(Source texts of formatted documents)
-.-.-

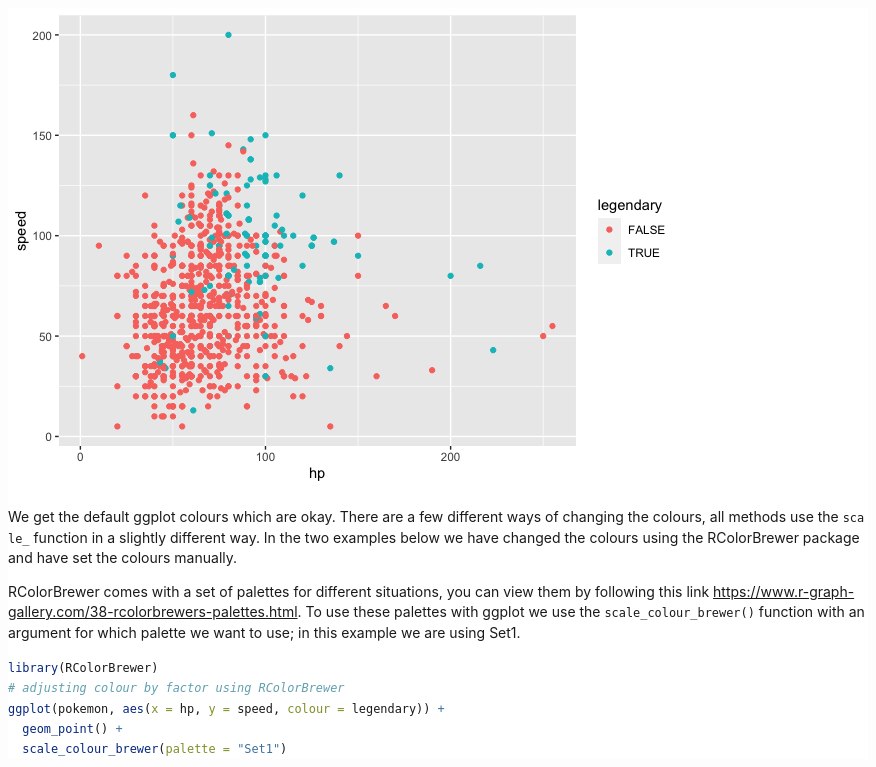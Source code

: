 ![](r_data_visualistion_1_solutions_files/figure-html/unnamed-chunk-9-1.png)

We get the default ggplot colours which are okay. There are a few different ways of changing the colours, all methods use the `scale_` function in a slightly different way. In the two examples below we have changed the colours using the RColorBrewer package and have set the colours manually.

RColorBrewer comes with a set of palettes for different situations, you can view them by following this link <https://www.r-graph-gallery.com/38-rcolorbrewers-palettes.html>. To use these palettes with ggplot we use the `scale_colour_brewer()` function with an argument for which palette we want to use; in this example we are using Set1.


```r
library(RColorBrewer)
# adjusting colour by factor using RColorBrewer
ggplot(pokemon, aes(x = hp, y = speed, colour = legendary)) +
  geom_point() +
  scale_colour_brewer(palette = "Set1")
```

-.-.-

Task description: "ggplot" is the string to look for; please copy every line of the records above where it appears.

Problem solution:
We get the default ggplot colours which are okay. There are a few different ways of changing the colours, all methods use the `scale_` function in a slightly different way. In the two examples below we have changed the colours using the RColorBrewer package and have set the colours manually.
RColorBrewer comes with a set of palettes for different situations, you can view them by following this link <https://www.r-graph-gallery.com/38-rcolorbrewers-palettes.html>. To use these palettes with ggplot we use the `scale_colour_brewer()` function with an argument for which palette we want to use; in this example we are using Set1.
ggplot(pokemon, aes(x = hp, y = speed, colour = legendary)) +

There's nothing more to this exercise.